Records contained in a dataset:
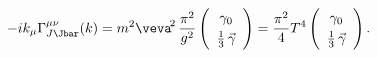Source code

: \begin{equation*}
  -ik_\mu\Gamma_{J\smash[t]{\Jbar}}^{\mu\nu}(k)=m^2\veva^{\!2}\,
  \frac{\pi^2}{g^2}
  \left(\begin{array}{c}\gamma_0\\[1mm] \tfrac13\,\vec\gamma\end{array}
  \right)= \frac{\pi^2}{4}T^4\left(\begin{array}{c}\gamma_0\\[1mm]
  \tfrac13\,\vec\gamma\end{array} \right).
\end{equation*}

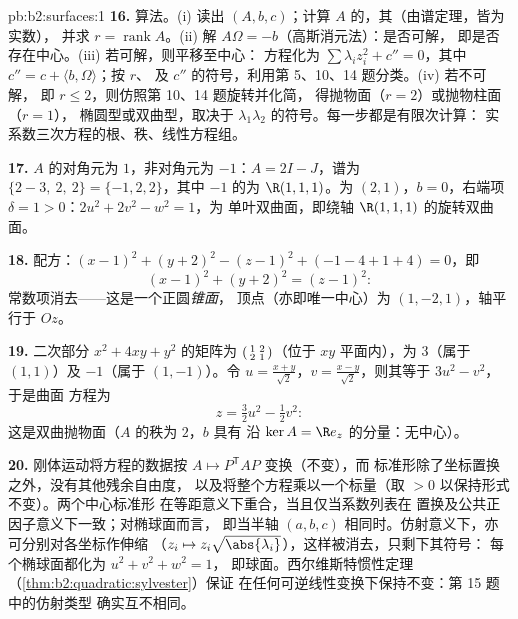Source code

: \begin{solution}{pb:b2:surfaces:1}
\textbf{16.} 算法。(i) 读出 $(A, b, c)$；计算
$A$ 的，其（由谱定理，皆为实数），
并求 $r = \operatorname{rank}A$。(ii)
解 $A\Omega = -b$（高斯消元法）：是否可解，
即是否存在中心。(iii) 若可解，则平移至中心：
方程化为 $\sum\lambda_iz_i^2 + c'' = 0$，其中 $c''
= c + \langle b, \Omega\rangle$；按 $r$、
及 $c''$ 的符号，利用第 5、10、14 题分类。(iv) 若不可解，
即 $r \leq 2$，则仿照第 10、14 题旋转并化简，
得抛物面（$r = 2$）或抛物柱面（$r = 1$），
椭圆型或双曲型，取决于
$\lambda_1\lambda_2$ 的符号。每一步都是有限次计算：
实系数三次方程的根、秩、线性方程组。

\textbf{17.} $A$ 的对角元为 $1$，非对角元为 $-1$：$A = 2I
- J$，谱为 $\{2 - 3,\ 2,\ 2\} = \{-1, 2, 2\}$，其中 $-1$
的为 $\R(1,1,1)$。为 $(2,1)$，$b = 0$，右端项
$\delta = 1 > 0$：$2u^2 + 2v^2 - w^2 = 1$，为
单叶双曲面，即绕轴 $\R(1,1,1)$ 的旋转双曲面。

\textbf{18.} 配方：$(x-1)^2 + (y+2)^2 - (z-1)^2 +
(-1 - 4 + 1 + 4) = 0$，即
\[
(x-1)^2 + (y+2)^2 = (z-1)^2 :
\]
常数项消去——这是一个正圆\emph{锥面}，
顶点（亦即唯一中心）为 $(1, -2, 1)$，轴平行于
$Oz$。

\textbf{19.} 二次部分 $x^2 + 4xy + y^2$ 的矩阵为
$\begin{psmallmatrix}1 & 2\\ 2 & 1\end{psmallmatrix}$（位于
$xy$ 平面内），为 $3$（属于 $(1,1)$）及 $-1$（属于
$(1,-1)$）。令 $u = \frac{x+y}{\sqrt2}$，$v =
\frac{x-y}{\sqrt2}$，则其等于 $3u^2 - v^2$，于是曲面
方程为
\[
z = \tfrac32u^2 - \tfrac12v^2 :
\]
这是双曲抛物面（$A$ 的秩为 $2$，$b$ 具有
沿 $\ker A = \R e_z$ 的分量：无中心）。

\textbf{20.} 刚体运动将方程的数据按
$A \mapsto P^{\mathsf T}\!AP$ 变换（不变），而
标准形除了坐标置换之外，没有其他残余自由度，
以及将整个方程乘以一个标量（取
$> 0$ 以保持形式不变）。两个中心标准形
在等距意义下重合，当且仅当系数列表在
置换及公共正因子意义下一致；对椭球面而言，
即当半轴 $(a, b, c)$ 相同时。仿射意义下，亦可分别对各坐标作伸缩
（$z_i \mapsto z_i\sqrt{\abs
{\lambda_i}}$），这样被消去，只剩下其符号：
每个椭球面都化为 $u^2 + v^2 + w^2 = 1$，
即球面。西尔维斯特惯性定理
（\cref{thm:b2:quadratic:sylvester}）保证
在任何可逆线性变换下保持不变：第 15 题中的仿射类型
确实互不相同。


\end{solution}
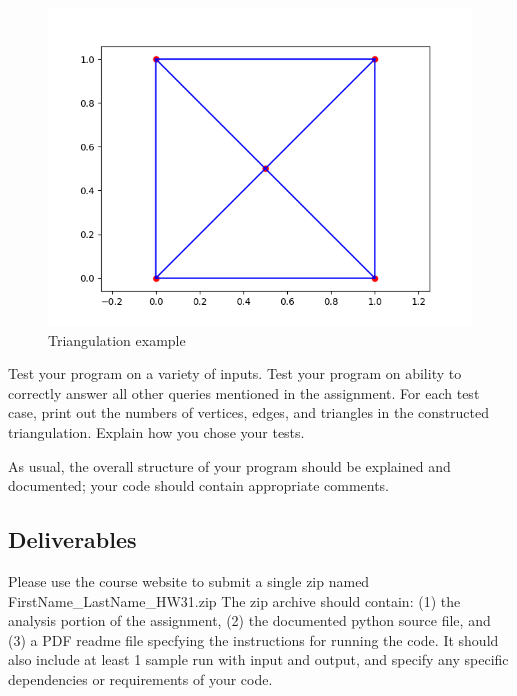 \documentclass[11pt]{article}
\begin{document}
\begin{description}
\begin{figure}[H]
  \centering
  \includegraphics[scale=0.45]{triangle.png}
  \caption{Triangulation example}
  \label{fig:triangle}
\end{figure}


Test your program on a variety of inputs. %
Test your program on ability to correctly answer all
other queries mentioned in the assignment. For each test case, print
out the numbers of vertices, edges, and triangles in the constructed
triangulation.   Explain how you chose your tests. 


As usual, the overall structure of your program should be explained and documented; your code should contain appropriate comments.
\end{description}
 
 

\subsection*{Deliverables}

Please use the course website to submit a single  zip  named   FirstName\_LastName\_HW31.zip
The zip archive should contain:  (1) the analysis portion of the assignment,  (2)  the documented python source file, and (3) a PDF readme file  specfying the instructions for running the code.  It should also include at least 1 sample run with input and output,  and specify any specific dependencies or requirements of your code.   
\end{document}
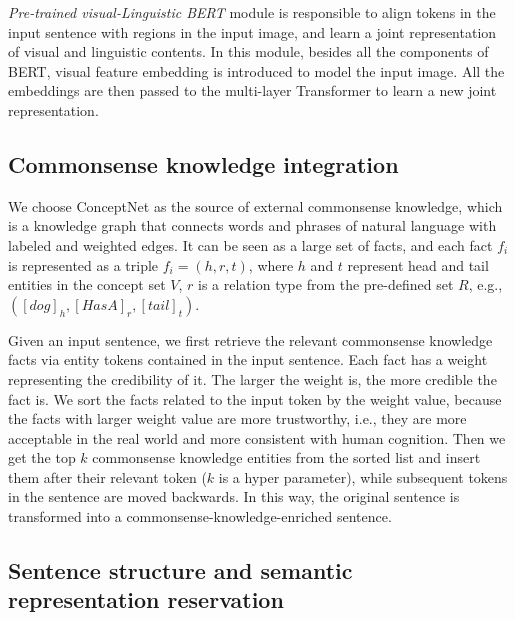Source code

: \documentclass[conference]{IEEEtran}
\begin{document}
\emph{Pre-trained visual-Linguistic BERT} module is responsible to align tokens in the input sentence with regions in the input image, and learn a joint representation of visual and linguistic contents. In this module, besides all the components of BERT, visual feature embedding is introduced to model the input image. All the embeddings are then passed to the multi-layer Transformer to learn a new joint representation.

















\subsection{Commonsense knowledge integration}\label{B}

We choose ConceptNet as the source of external commonsense knowledge, which is a knowledge graph that connects words and phrases of natural language with labeled and weighted edges. It can be seen as a large set of facts, and each fact $f_i$ is represented as a triple $f_i=(h, r, t)$, where $h$ and $t$  represent head and tail entities in the concept set $V$, $r$ is a relation type from the pre-defined set $R$, e.g., $\left([{dog}]_{h},[{HasA}]_{r},[{tail}]_{t}\right)$. 





Given an input sentence, we first retrieve the relevant commonsense knowledge facts via entity tokens contained in the input sentence. Each fact has a weight representing the credibility of it. The larger the weight is, the more credible the fact is. We sort the facts related to the input token by the weight value, because the facts with larger weight value are more trustworthy, i.e., they are more acceptable in the real world and more consistent with human cognition. Then we get the top $k$ commonsense knowledge entities from the sorted list and insert them after their relevant token ($k$ is a hyper parameter), while subsequent tokens in the sentence are moved backwards. In this way, the original sentence is transformed into a commonsense-knowledge-enriched sentence.






\subsection{Sentence structure and semantic representation reservation}\label{C}
\end{document}

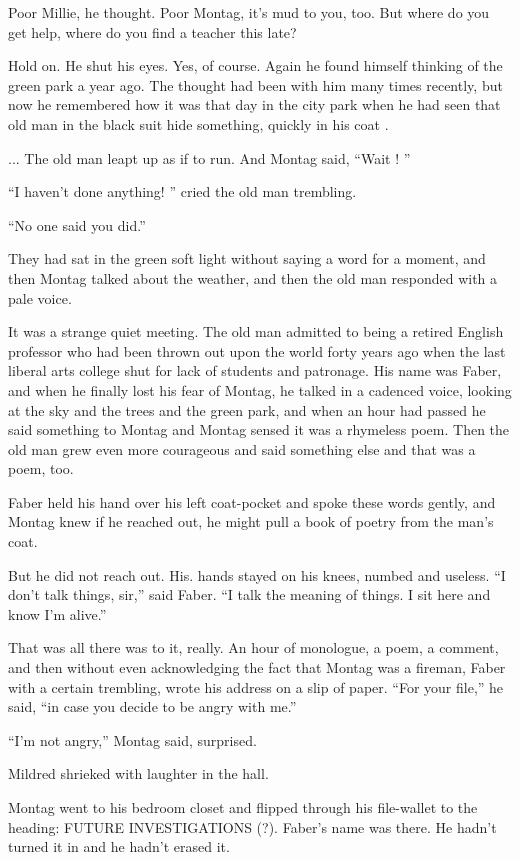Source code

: \documentclass[11pt,openany]{book}
\begin{document}
Poor Millie, he thought. Poor Montag, it's mud to you, too. But where do you get help, where do you find a teacher this late?

Hold on. He shut his eyes. Yes, of course. Again he found himself thinking of the green park a year ago. The thought had been with him many times recently, but now he remembered how it was that day in the city park when he had seen that old man in the black suit hide something, quickly in his coat .

... The old man leapt up as if to run. And Montag said, ``Wait ! ''

``I haven't done anything! '' cried the old man trembling.

``No one said you did.''

They had sat in the green soft light without saying a word for a moment, and then Montag talked about the weather, and then the old man responded with a pale voice.

It was a strange quiet meeting. The old man admitted to being a retired English professor who had been thrown out upon the world forty years ago when the last liberal arts college shut for lack of students and patronage. His name was Faber, and when he finally lost his fear of Montag, he talked in a cadenced voice, looking at the sky and the trees and the green park, and when an hour had passed he said something to Montag and Montag sensed it was a rhymeless poem. Then the old man grew even more courageous and said something else and that was a poem, too.

Faber held his hand over his left coat-pocket and spoke these words gently, and Montag knew if he reached out, he might pull a book of poetry from the man's coat.

But he did not reach out. His. hands stayed on his knees, numbed and useless. ``I don't talk things, sir,'' said Faber. ``I talk the meaning of things. I sit here and know I'm alive.''

That was all there was to it, really. An hour of monologue, a poem, a comment, and then without even acknowledging the fact that Montag was a fireman, Faber with a certain trembling, wrote his address on a slip of paper. ``For your file,'' he said, ``in case you decide to be angry with me.''

``I'm not angry,'' Montag said, surprised.

Mildred shrieked with laughter in the hall.

Montag went to his bedroom closet and flipped through his file-wallet to the heading: FUTURE INVESTIGATIONS (?). Faber's name was there. He hadn't turned it in and he hadn't erased it.
\end{document}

* _PROBLEM REQUIREMENTS_
Repeat, exactly and in full, every entry in the data, but not the pictures.

* _TASK RESULT_
Source code

: \begin{equation*}
  -ik_\mu\Gamma_{J\smash[t]{\Jbar}}^{\mu\nu}(k)=m^2\veva^{\!2}\,
  \frac{\pi^2}{g^2}
  \left(\begin{array}{c}\gamma_0\\[1mm] \tfrac13\,\vec\gamma\end{array}
  \right)= \frac{\pi^2}{4}T^4\left(\begin{array}{c}\gamma_0\\[1mm]
  \tfrac13\,\vec\gamma\end{array} \right).
\end{equation*}

Source code

: \begin{solution}{pb:b2:surfaces:1}
\textbf{16.} 算法。(i) 读出 $(A, b, c)$；计算
$A$ 的，其（由谱定理，皆为实数），
并求 $r = \operatorname{rank}A$。(ii)
解 $A\Omega = -b$（高斯消元法）：是否可解，
即是否存在中心。(iii) 若可解，则平移至中心：
方程化为 $\sum\lambda_iz_i^2 + c'' = 0$，其中 $c''
= c + \langle b, \Omega\rangle$；按 $r$、
及 $c''$ 的符号，利用第 5、10、14 题分类。(iv) 若不可解，
即 $r \leq 2$，则仿照第 10、14 题旋转并化简，
得抛物面（$r = 2$）或抛物柱面（$r = 1$），
椭圆型或双曲型，取决于
$\lambda_1\lambda_2$ 的符号。每一步都是有限次计算：
实系数三次方程的根、秩、线性方程组。

\textbf{17.} $A$ 的对角元为 $1$，非对角元为 $-1$：$A = 2I
- J$，谱为 $\{2 - 3,\ 2,\ 2\} = \{-1, 2, 2\}$，其中 $-1$
的为 $\R(1,1,1)$。为 $(2,1)$，$b = 0$，右端项
$\delta = 1 > 0$：$2u^2 + 2v^2 - w^2 = 1$，为
单叶双曲面，即绕轴 $\R(1,1,1)$ 的旋转双曲面。

\textbf{18.} 配方：$(x-1)^2 + (y+2)^2 - (z-1)^2 +
(-1 - 4 + 1 + 4) = 0$，即
\[
(x-1)^2 + (y+2)^2 = (z-1)^2 :
\]
常数项消去——这是一个正圆\emph{锥面}，
顶点（亦即唯一中心）为 $(1, -2, 1)$，轴平行于
$Oz$。

\textbf{19.} 二次部分 $x^2 + 4xy + y^2$ 的矩阵为
$\begin{psmallmatrix}1 & 2\\ 2 & 1\end{psmallmatrix}$（位于
$xy$ 平面内），为 $3$（属于 $(1,1)$）及 $-1$（属于
$(1,-1)$）。令 $u = \frac{x+y}{\sqrt2}$，$v =
\frac{x-y}{\sqrt2}$，则其等于 $3u^2 - v^2$，于是曲面
方程为
\[
z = \tfrac32u^2 - \tfrac12v^2 :
\]
这是双曲抛物面（$A$ 的秩为 $2$，$b$ 具有
沿 $\ker A = \R e_z$ 的分量：无中心）。

\textbf{20.} 刚体运动将方程的数据按
$A \mapsto P^{\mathsf T}\!AP$ 变换（不变），而
标准形除了坐标置换之外，没有其他残余自由度，
以及将整个方程乘以一个标量（取
$> 0$ 以保持形式不变）。两个中心标准形
在等距意义下重合，当且仅当系数列表在
置换及公共正因子意义下一致；对椭球面而言，
即当半轴 $(a, b, c)$ 相同时。仿射意义下，亦可分别对各坐标作伸缩
（$z_i \mapsto z_i\sqrt{\abs
{\lambda_i}}$），这样被消去，只剩下其符号：
每个椭球面都化为 $u^2 + v^2 + w^2 = 1$，
即球面。西尔维斯特惯性定理
（\cref{thm:b2:quadratic:sylvester}）保证
在任何可逆线性变换下保持不变：第 15 题中的仿射类型
确实互不相同。


\end{solution}
 \documentclass[11pt]{article}
\begin{document}
\begin{description}
\begin{figure}[H]
  \centering
  \includegraphics[scale=0.45]{triangle.png}
  \caption{Triangulation example}
  \label{fig:triangle}
\end{figure}


Test your program on a variety of inputs. %
Test your program on ability to correctly answer all
other queries mentioned in the assignment. For each test case, print
out the numbers of vertices, edges, and triangles in the constructed
triangulation.   Explain how you chose your tests. 


As usual, the overall structure of your program should be explained and documented; your code should contain appropriate comments.
\end{description}
 
 

\subsection*{Deliverables}

Please use the course website to submit a single  zip  named   FirstName\_LastName\_HW31.zip
The zip archive should contain:  (1) the analysis portion of the assignment,  (2)  the documented python source file, and (3) a PDF readme file  specfying the instructions for running the code.  It should also include at least 1 sample run with input and output,  and specify any specific dependencies or requirements of your code.   
\end{document}
Source code

: \documentclass[conference]{IEEEtran}
\begin{document}
\emph{Pre-trained visual-Linguistic BERT} module is responsible to align tokens in the input sentence with regions in the input image, and learn a joint representation of visual and linguistic contents. In this module, besides all the components of BERT, visual feature embedding is introduced to model the input image. All the embeddings are then passed to the multi-layer Transformer to learn a new joint representation.

















\subsection{Commonsense knowledge integration}\label{B}

We choose ConceptNet as the source of external commonsense knowledge, which is a knowledge graph that connects words and phrases of natural language with labeled and weighted edges. It can be seen as a large set of facts, and each fact $f_i$ is represented as a triple $f_i=(h, r, t)$, where $h$ and $t$  represent head and tail entities in the concept set $V$, $r$ is a relation type from the pre-defined set $R$, e.g., $\left([{dog}]_{h},[{HasA}]_{r},[{tail}]_{t}\right)$. 





Given an input sentence, we first retrieve the relevant commonsense knowledge facts via entity tokens contained in the input sentence. Each fact has a weight representing the credibility of it. The larger the weight is, the more credible the fact is. We sort the facts related to the input token by the weight value, because the facts with larger weight value are more trustworthy, i.e., they are more acceptable in the real world and more consistent with human cognition. Then we get the top $k$ commonsense knowledge entities from the sorted list and insert them after their relevant token ($k$ is a hyper parameter), while subsequent tokens in the sentence are moved backwards. In this way, the original sentence is transformed into a commonsense-knowledge-enriched sentence.






\subsection{Sentence structure and semantic representation reservation}\label{C}
\end{document}

Source code

: \documentclass[11pt,openany]{book}
\begin{document}
Poor Millie, he thought. Poor Montag, it's mud to you, too. But where do you get help, where do you find a teacher this late?

Hold on. He shut his eyes. Yes, of course. Again he found himself thinking of the green park a year ago. The thought had been with him many times recently, but now he remembered how it was that day in the city park when he had seen that old man in the black suit hide something, quickly in his coat .

... The old man leapt up as if to run. And Montag said, ``Wait ! ''

``I haven't done anything! '' cried the old man trembling.

``No one said you did.''

They had sat in the green soft light without saying a word for a moment, and then Montag talked about the weather, and then the old man responded with a pale voice.

It was a strange quiet meeting. The old man admitted to being a retired English professor who had been thrown out upon the world forty years ago when the last liberal arts college shut for lack of students and patronage. His name was Faber, and when he finally lost his fear of Montag, he talked in a cadenced voice, looking at the sky and the trees and the green park, and when an hour had passed he said something to Montag and Montag sensed it was a rhymeless poem. Then the old man grew even more courageous and said something else and that was a poem, too.

Faber held his hand over his left coat-pocket and spoke these words gently, and Montag knew if he reached out, he might pull a book of poetry from the man's coat.

But he did not reach out. His. hands stayed on his knees, numbed and useless. ``I don't talk things, sir,'' said Faber. ``I talk the meaning of things. I sit here and know I'm alive.''

That was all there was to it, really. An hour of monologue, a poem, a comment, and then without even acknowledging the fact that Montag was a fireman, Faber with a certain trembling, wrote his address on a slip of paper. ``For your file,'' he said, ``in case you decide to be angry with me.''

``I'm not angry,'' Montag said, surprised.

Mildred shrieked with laughter in the hall.

Montag went to his bedroom closet and flipped through his file-wallet to the heading: FUTURE INVESTIGATIONS (?). Faber's name was there. He hadn't turned it in and he hadn't erased it.
\end{document}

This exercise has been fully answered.